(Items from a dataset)
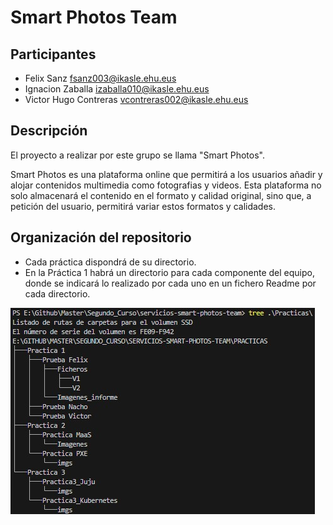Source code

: # Smart Photos Team

## Participantes

- Felix Sanz <fsanz003@ikasle.ehu.eus>
- Ignacion Zaballa <izaballa010@ikasle.ehu.eus>
- Victor Hugo Contreras <vcontreras002@ikasle.ehu.eus>

## Descripción

El proyecto a realizar por este grupo se llama "Smart Photos".

Smart Photos es una plataforma online que permitirá a los usuarios  añadir y alojar contenidos multimedia como fotografias y videos.
Esta plataforma no solo almacenará el contenido en el formato y calidad original, sino que, a petición del usuario, permitirá 
variar estos formatos y calidades. 

## Organización del repositorio

- Cada práctica dispondrá de su directorio.
- En la Práctica 1 habrá un directorio para cada componente del equipo, donde se indicará lo realizado por cada uno en un fichero Readme por cada directorio.

![tree](imgs/tree_directorios.jpg)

#### WHAT THIS TASK INVOLVES
Copy every entry word for word, but omit the pictures.

#### RESULT OF THE TASK
Source code

: # Smart Photos Team

## Participantes

- Felix Sanz <fsanz003@ikasle.ehu.eus>
- Ignacion Zaballa <izaballa010@ikasle.ehu.eus>
- Victor Hugo Contreras <vcontreras002@ikasle.ehu.eus>

## Descripción

El proyecto a realizar por este grupo se llama "Smart Photos".

Smart Photos es una plataforma online que permitirá a los usuarios  añadir y alojar contenidos multimedia como fotografias y videos.
Esta plataforma no solo almacenará el contenido en el formato y calidad original, sino que, a petición del usuario, permitirá 
variar estos formatos y calidades. 

## Organización del repositorio

- Cada práctica dispondrá de su directorio.
- En la Práctica 1 habrá un directorio para cada componente del equipo, donde se indicará lo realizado por cada uno en un fichero Readme por cada directorio.

![tree](imgs/tree_directorios.jpg)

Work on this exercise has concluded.